Classically, it's resolved by either stick to one of the three reference frames in question – one with the Earth at rest, one following the ship as it goes outwards and one following the ship as it comes back – or by invoking general relativity equalizing acceleration being in a strong gravitational field.

I, however, would like to find a solution where the ship is in rest all the time, tracking its "view" on the world.

Let's take real numbers. The binary star system Alpha Centauri is about 4.39 light years away making it the perfect candidate for this thought experiment in special relativity.
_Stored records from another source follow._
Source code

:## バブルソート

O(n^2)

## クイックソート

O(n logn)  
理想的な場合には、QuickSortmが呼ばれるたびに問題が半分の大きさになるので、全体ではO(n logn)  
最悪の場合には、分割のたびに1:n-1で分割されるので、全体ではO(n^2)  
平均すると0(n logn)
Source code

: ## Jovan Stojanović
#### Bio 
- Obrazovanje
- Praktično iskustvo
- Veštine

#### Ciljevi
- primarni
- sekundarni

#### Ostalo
To make calculations more simple we also choose the velocity of the ship such that $\gamma = 2$ is true: we find that $v = 0.87c$.

Now, the ship takes off from Earth heading towards Alpha Centauri with $v = 0.87c$. Since we are aboard on the ship, we instead see Alpha Centauri closing in on us with $v = -0.87c$ from a distance of $\frac{4.39 \; \text{ly}}{\gamma} = 2.20 \; \text{ly}$. This makes the duration of our journey only $\frac{2.20 \; \text{ly}}{0.87c} = 2.53 \; \text{years}$, while $1.26 \; \text{years}$ have passed on Earth.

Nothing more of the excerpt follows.